Therefore by the like were they punished worthily, and by the multitude of beasts tormented.
Instead of which punishment, dealing graciously with thine own people, thou preparedst for them meat of a strange taste, even quails to stir up their appetite:
To the end that they, desiring food, might for the ugly sight of the beasts sent among them lothe even that, which they must needs desire; but these, suffering penury for a short space, might be made partakers of a strange taste.
For it was requisite, that upon them exercising tyranny should come penury, which they could not avoid: but to these it should only be shewed how their enemies were tormented.
For when the horrible fierceness of beasts came upon these, and they perished with the stings of crooked serpents, thy wrath endured not for ever:
But they were troubled for a small season, that they might be admonished, having a sign of salvation, to put them in remembrance of the commandment of thy law.
For he that turned himself toward it was not saved by the thing that he saw, but by thee, that art the Saviour of all.
And in this thou madest thine enemies confess, that it is thou who deliverest from all evil:
For them the bitings of grasshoppers and flies killed, neither was there found any remedy for their life: for they were worthy to be punished by such.

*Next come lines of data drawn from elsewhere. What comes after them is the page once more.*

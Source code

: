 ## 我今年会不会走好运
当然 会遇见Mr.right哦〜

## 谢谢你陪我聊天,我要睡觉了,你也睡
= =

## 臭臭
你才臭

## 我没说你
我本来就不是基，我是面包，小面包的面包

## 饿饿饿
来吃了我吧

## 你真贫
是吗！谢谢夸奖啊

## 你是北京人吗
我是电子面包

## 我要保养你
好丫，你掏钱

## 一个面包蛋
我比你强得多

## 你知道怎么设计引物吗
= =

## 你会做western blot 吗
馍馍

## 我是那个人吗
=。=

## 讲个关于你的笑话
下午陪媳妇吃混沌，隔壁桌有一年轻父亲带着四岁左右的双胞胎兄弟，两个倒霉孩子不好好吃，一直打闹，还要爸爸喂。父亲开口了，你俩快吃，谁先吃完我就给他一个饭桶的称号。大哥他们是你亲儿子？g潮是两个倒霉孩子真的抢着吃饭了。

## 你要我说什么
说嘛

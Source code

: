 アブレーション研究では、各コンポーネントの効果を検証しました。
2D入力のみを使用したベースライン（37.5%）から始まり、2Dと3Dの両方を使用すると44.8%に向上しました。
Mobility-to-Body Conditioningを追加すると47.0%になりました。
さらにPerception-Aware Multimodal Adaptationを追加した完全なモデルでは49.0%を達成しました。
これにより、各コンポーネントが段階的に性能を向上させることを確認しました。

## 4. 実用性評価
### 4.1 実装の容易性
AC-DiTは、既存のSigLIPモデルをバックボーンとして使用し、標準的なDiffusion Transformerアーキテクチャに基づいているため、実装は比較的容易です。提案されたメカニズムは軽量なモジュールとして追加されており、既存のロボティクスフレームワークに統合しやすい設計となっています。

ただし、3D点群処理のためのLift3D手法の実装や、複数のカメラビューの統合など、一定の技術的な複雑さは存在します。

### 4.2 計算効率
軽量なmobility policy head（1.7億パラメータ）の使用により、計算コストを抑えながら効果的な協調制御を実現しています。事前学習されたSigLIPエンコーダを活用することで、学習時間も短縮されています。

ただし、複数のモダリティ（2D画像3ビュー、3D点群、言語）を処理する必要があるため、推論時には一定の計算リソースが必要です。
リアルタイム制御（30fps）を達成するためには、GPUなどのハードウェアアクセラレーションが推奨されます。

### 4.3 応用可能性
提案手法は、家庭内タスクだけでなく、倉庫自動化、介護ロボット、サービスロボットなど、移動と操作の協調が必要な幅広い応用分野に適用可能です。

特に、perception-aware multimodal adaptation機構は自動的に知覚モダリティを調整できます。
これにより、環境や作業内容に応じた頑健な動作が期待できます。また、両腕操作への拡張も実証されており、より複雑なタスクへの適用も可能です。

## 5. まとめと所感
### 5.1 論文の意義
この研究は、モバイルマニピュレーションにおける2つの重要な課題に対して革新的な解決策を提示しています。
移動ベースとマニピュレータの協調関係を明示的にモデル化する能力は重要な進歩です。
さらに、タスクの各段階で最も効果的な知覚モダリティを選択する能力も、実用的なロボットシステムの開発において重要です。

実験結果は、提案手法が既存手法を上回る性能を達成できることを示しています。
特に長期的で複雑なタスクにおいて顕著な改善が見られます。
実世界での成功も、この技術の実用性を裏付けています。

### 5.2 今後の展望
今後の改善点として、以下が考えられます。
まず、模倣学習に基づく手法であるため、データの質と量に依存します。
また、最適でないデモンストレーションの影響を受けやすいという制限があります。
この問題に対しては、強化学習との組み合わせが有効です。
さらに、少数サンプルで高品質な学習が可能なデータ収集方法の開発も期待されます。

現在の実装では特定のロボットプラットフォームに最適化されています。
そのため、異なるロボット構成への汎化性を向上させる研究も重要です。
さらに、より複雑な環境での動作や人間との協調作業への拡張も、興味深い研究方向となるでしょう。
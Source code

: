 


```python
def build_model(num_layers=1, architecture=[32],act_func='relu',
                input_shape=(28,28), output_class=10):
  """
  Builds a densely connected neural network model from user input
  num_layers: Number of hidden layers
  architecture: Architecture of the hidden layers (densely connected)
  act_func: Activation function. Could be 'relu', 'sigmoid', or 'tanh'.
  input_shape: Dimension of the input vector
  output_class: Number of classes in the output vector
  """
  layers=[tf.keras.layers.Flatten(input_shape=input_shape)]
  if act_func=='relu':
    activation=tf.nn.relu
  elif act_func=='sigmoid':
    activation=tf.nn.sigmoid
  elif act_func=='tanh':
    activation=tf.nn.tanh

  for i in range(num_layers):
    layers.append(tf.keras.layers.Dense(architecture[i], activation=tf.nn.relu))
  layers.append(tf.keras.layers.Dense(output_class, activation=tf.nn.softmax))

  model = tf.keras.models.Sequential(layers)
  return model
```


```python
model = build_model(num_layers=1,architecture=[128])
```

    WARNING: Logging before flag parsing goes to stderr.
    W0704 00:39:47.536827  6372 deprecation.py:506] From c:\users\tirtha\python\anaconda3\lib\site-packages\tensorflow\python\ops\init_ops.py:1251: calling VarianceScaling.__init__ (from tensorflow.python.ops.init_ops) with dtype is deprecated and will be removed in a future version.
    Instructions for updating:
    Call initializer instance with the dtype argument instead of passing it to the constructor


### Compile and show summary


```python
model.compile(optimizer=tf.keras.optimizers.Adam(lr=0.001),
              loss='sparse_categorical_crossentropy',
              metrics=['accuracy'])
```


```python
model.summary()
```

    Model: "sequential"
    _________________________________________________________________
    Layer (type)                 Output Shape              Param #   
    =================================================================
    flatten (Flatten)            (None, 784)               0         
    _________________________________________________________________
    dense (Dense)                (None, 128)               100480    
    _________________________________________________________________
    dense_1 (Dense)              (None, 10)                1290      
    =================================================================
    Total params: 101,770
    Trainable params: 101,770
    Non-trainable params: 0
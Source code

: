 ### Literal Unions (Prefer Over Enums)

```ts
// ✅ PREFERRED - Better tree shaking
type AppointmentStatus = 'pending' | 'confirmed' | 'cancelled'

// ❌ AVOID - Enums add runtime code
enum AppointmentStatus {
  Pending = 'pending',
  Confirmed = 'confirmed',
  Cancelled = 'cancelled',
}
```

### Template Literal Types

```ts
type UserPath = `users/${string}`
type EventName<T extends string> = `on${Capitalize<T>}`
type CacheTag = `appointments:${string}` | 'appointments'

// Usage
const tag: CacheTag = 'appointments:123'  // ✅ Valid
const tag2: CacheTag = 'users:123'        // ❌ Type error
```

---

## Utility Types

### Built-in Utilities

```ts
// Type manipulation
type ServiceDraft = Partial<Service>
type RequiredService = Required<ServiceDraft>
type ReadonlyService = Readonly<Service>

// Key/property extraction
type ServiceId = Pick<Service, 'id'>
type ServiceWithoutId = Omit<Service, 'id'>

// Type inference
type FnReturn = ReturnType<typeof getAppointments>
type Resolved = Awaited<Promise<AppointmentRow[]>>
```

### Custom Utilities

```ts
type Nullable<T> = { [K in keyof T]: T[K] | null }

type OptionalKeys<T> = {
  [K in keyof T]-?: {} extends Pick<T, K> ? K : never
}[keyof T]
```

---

But thy sons not the very teeth of venomous dragons overcame: for thy mercy was ever by them, and healed them.
For they were pricked, that they should remember thy words; and were quickly saved, that not falling into deep forgetfulness, they might be continually mindful of thy goodness.
For it was neither herb, nor mollifying plaister, that restored them to health: but thy word, O Lord, which healeth all things.
For thou hast power of life and death: thou leadest to the gates of hell, and bringest up again.
A man indeed killeth through his malice: and the spirit, when it is gone forth, returneth not; neither the soul received up cometh again.
But it is not possible to escape thine hand.
For the ungodly, that denied to know thee, were scourged by the strength of thine arm: with strange rains, hails, and showers, were they persecuted, that they could not avoid, and through fire were they consumed.
For, which is most to be wondered at, the fire had more force in the water, that quencheth all things: for the world fighteth for the righteous.
For sometime the flame was mitigated, that it might not burn up the beasts that were sent against the ungodly; but themselves might see and perceive that they were persecuted with the judgment of God.
And at another time it burneth even in the midst of water above the power of fire, that it might destroy the fruits of an unjust land.
Instead whereof thou feddest thine own people with angels' food, and didst send them from heaven bread prepared without their labour, able to content every man's delight, and agreeing to every taste.
For thy sustenance declared thy sweetness unto thy children, and serving to the appetite of the eater, tempered itself to every man's liking.
But snow and ice endured the fire, and melted not, that they might know that fire burning in the hail, and sparkling in the rain, did destroy the fruits of the enemies.
But this again did even forget his own strength, that the righteous might be nourished.
For the creature that serveth thee, who art the Maker increaseth his strength against the unrighteous for their punishment, and abateth his strength for the benefit of such as put their trust in thee.
Therefore even then was it altered into all fashions, and was obedient to thy grace, that nourisheth all things, according to the desire of them that had need:
That thy children, O Lord, whom thou lovest, might know, that it is not the growing of fruits that nourisheth man: but that it is thy word, which preserveth them that put their trust in thee.
For that which was not destroyed of the fire, being warmed with a little sunbeam, soon melted away:
That it might be known, that we must prevent the sun to give thee thanks, and at the dayspring pray unto thee.
For the hope of the unthankful shall melt away as the winter's hoar frost, and shall run away as unprofitable water.